WHAT IS REQUIRED:
Below are some entries. Copy each line in them that holds "NULL".

(GIVEN DATA Opens)

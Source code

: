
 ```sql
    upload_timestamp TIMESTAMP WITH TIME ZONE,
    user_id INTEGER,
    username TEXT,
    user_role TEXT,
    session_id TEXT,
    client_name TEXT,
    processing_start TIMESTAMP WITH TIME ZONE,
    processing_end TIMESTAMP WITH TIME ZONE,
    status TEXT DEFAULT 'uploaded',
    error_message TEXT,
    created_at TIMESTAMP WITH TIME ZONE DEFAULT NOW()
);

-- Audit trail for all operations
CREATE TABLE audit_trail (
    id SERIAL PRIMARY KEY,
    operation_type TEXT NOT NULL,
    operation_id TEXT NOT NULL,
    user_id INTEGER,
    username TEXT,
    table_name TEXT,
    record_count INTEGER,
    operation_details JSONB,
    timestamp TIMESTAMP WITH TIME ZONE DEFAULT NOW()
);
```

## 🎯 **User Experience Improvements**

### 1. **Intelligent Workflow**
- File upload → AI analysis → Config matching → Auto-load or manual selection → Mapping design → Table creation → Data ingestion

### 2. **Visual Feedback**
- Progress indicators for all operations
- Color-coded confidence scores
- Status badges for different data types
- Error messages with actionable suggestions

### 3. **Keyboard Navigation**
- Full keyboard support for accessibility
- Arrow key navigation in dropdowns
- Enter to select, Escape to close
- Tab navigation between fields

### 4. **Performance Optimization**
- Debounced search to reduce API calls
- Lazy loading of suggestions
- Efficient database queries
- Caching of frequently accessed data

(GIVEN DATA Closes)

OUTPUT OF THE TASK:
    operation_type TEXT NOT NULL,
    operation_id TEXT NOT NULL,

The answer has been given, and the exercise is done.